Cioran repudia los nacionalismos, pero no esconde su amor por España. No le atrae su pasado imperial, sino su sentido de la decadencia, interiorizado incluso por las gentes más sencillas. En una ocasión, visita un pueblo y se aloja en una modesta pensión. En un cuarto, se topa con un retrato de Felipe II. Una mujer casi analfabeta le comenta: “Con él, empezó nuestra decadencia”. Tras descubrir y conquistar el Nuevo Mundo, España “se dedicó a rumiar su pasado, se volcó sobre sus lagunas, dejó que se enmohecieran sus cualidades y su genio; en compensación, enamorada de su ocaso, lo adoptó como una nueva supremacía”. En ese sentido, España es la nación del desengaño. Sólo cree en su interminable crepúsculo. Ese espíritu debería ser un ejemplo para todas las naciones. La vida es una caída sin fin, una derrota irreversible. Admitirlo es un gesto de clarividencia que honra a los españoles. Apátrida irreductible, Cioran confiesa no obstante que siempre ha deseado ser español, pues se trata del único pueblo que ha echado raíces en una saludable putrefacción. Su resistencia a la modernidad es una garantía de futuro. En cambio, Europa, rebosante de saber, camina hacia la autodestrucción.

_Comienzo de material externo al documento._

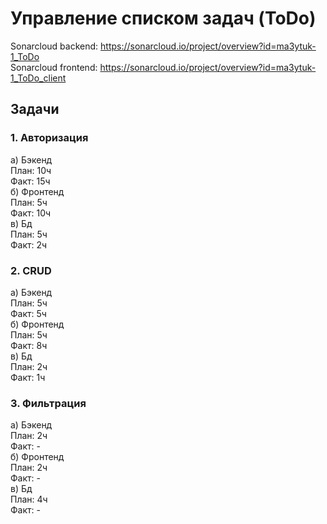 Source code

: # Управление списком задач (ToDo)

Sonarcloud backend: https://sonarcloud.io/project/overview?id=ma3ytuk-1_ToDo  
Sonarcloud frontend: https://sonarcloud.io/project/overview?id=ma3ytuk-1_ToDo_client  

## Задачи

### 1. Авторизация
a) Бэкенд  
    План: 10ч  
    Факт: 15ч  
б) Фронтенд  
    План: 5ч  
    Факт: 10ч  
в) Бд  
    План: 5ч  
    Факт: 2ч  

### 2. CRUD
a) Бэкенд  
    План: 5ч  
    Факт: 5ч  
б) Фронтенд  
    План: 5ч  
    Факт: 8ч  
в) Бд  
    План: 2ч  
    Факт: 1ч  

### 3. Фильтрация
a) Бэкенд  
    План: 2ч  
    Факт: -  
б) Фронтенд  
    План: 2ч  
    Факт: -  
в) Бд  
    План: 4ч  
    Факт: -   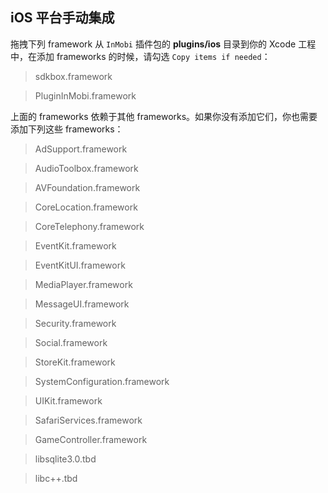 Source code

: ## iOS 平台手动集成
拖拽下列 framework 从 `InMobi` 插件包的 __plugins/ios__ 目录到你的 Xcode 工程中，在添加 frameworks 的时候，请勾选 `Copy items if needed`：

> sdkbox.framework

> PluginInMobi.framework

上面的 frameworks 依赖于其他 frameworks。如果你没有添加它们，你也需要添加下列这些 frameworks：

> AdSupport.framework

> AudioToolbox.framework

> AVFoundation.framework

> CoreLocation.framework

> CoreTelephony.framework

> EventKit.framework

> EventKitUI.framework

> MediaPlayer.framework

> MessageUI.framework

> Security.framework

> Social.framework

> StoreKit.framework

> SystemConfiguration.framework

> UIKit.framework

> SafariServices.framework

> GameController.framework

> libsqlite3.0.tbd

> libc++.tbd


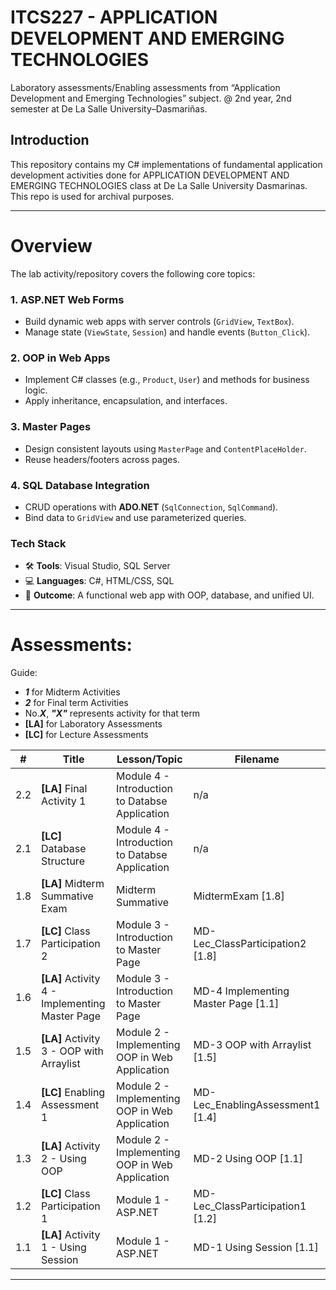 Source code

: # ITCS227 - APPLICATION DEVELOPMENT AND EMERGING TECHNOLOGIES
Laboratory assessments/Enabling assessments from “Application Development and Emerging Technologies” subject. @ 2nd year, 2nd semester at De La Salle University–Dasmariñas.

## Introduction
This repository contains my C# implementations of fundamental application development activities done for APPLICATION DEVELOPMENT AND EMERGING TECHNOLOGIES class at De La Salle University Dasmarinas. This repo is used for archival purposes.

---

# Overview
The lab activity/repository covers the following core topics:

### **1. ASP.NET Web Forms**  
- Build dynamic web apps with server controls (`GridView`, `TextBox`).  
- Manage state (`ViewState`, `Session`) and handle events (`Button_Click`).  

### **2. OOP in Web Apps**  
- Implement C# classes (e.g., `Product`, `User`) and methods for business logic.  
- Apply inheritance, encapsulation, and interfaces.  

### **3. Master Pages**  
- Design consistent layouts using `MasterPage` and `ContentPlaceHolder`.  
- Reuse headers/footers across pages.  

### **4. SQL Database Integration**  
- CRUD operations with **ADO.NET** (`SqlConnection`, `SqlCommand`).  
- Bind data to `GridView` and use parameterized queries.  

### **Tech Stack**  
- 🛠️ **Tools**: Visual Studio, SQL Server  
- 💻 **Languages**: C#, HTML/CSS, SQL  
- 🎯 **Outcome**: A functional web app with OOP, database, and unified UI. 

---

# Assessments:
Guide: 
- ***1*** for Midterm Activities
- ***2*** for Final term Activities
- No.***X***, ***"X"*** represents activity for that term
- **[LA]** for Laboratory Assessments
- **[LC]** for Lecture Assessments

| #  | Title                                   | Lesson/Topic                      | Filename |
|----|-----------------------------------------|------------------------------------|----------|
| 2.2 | **[LA]** Final Activity 1                      | Module 4 - Introduction to Databse Application  |  n/a        |
| 2.1 | **[LC]** Database Structure                    | Module 4 - Introduction to Databse Application  |  n/a        |
| 1.8 | **[LA]** Midterm Summative Exam                | Midterm Summative       |  MidtermExam [1.8]         |
| 1.7 | **[LC]** Class Participation 2                 | Module 3 - Introduction to Master Page  |  MD-Lec_ClassParticipation2 [1.8]         |
| 1.6 | **[LA]** Activity 4 - Implementing Master Page | Module 3 - Introduction to Master Page  |  MD-4 Implementing Master Page [1.1]          |
| 1.5 | **[LA]** Activity 3 - OOP with Arraylist       | Module 2 - Implementing OOP in Web Application  |  MD-3 OOP with Arraylist [1.5]       |
| 1.4 | **[LC]** Enabling Assessment 1                 | Module 2 - Implementing OOP in Web Application  |  MD-Lec_EnablingAssessment1 [1.4]  |
| 1.3 | **[LA]** Activity 2 - Using OOP                | Module 2 - Implementing OOP in Web Application  |  MD-2 Using OOP [1.1]  |
| 1.2 | **[LC]** Class Participation 1                 | Module 1 - ASP.NET | MD-Lec_ClassParticipation1 [1.2]      |
| 1.1 | **[LA]** Activity 1 - Using Session            | Module 1 - ASP.NET | MD-1 Using Session [1.1]      |

---

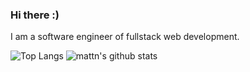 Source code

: ### Hi there :)

<!--
**crispgm/crispgm** is a ✨ _special_ ✨ repository because its `README.md` (this file) appears on your GitHub profile.

Here are some ideas to get you started:

- 🔭 I’m currently working on ...
- 🌱 I’m currently learning ...
- 👯 I’m looking to collaborate on ...
- 🤔 I’m looking for help with ...
- 💬 Ask me about ...
- 📫 How to reach me: ...
- 😄 Pronouns: ...
- ⚡ Fun fact: ...
-->

I am a software engineer of fullstack web development.

![Top Langs](https://github-readme-stats.vercel.app/api/top-langs/?username=crispgm&hide=html)
![mattn's github stats](https://github-readme-stats.vercel.app/api?username=crispgm&show_icons=true&count_private=true&line_height=30)
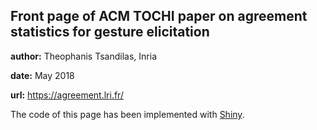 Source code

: ## Front page of ACM TOCHI paper on agreement statistics for gesture elicitation

**author:** Theophanis Tsandilas, Inria

**date:** May 2018

**url:** https://agreement.lri.fr/

The code of this page has been implemented with [Shiny](https://shiny.rstudio.com/).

Hitler intentó salvarla mediante el regreso a la barbarie, pero fracasó. Aunque de joven, Cioran simpatizó con la Guardia de Hierro fundada por el abogado rumano Corneliu Zelea Codreanu, después se distanciaría de las tesis nacionalistas. Nunca pretendió reivindicar a Hitler, pero sí señaló que la decadencia de Occidente se debía al exceso de intelectualismo y a la falta de ambición y orgullo. Aníbal habría triunfado sobre Roma, si hubiera lanzado su ofensiva militar siglos más tarde, cuando “el imperio estaba vacante, como la Europa de hoy”.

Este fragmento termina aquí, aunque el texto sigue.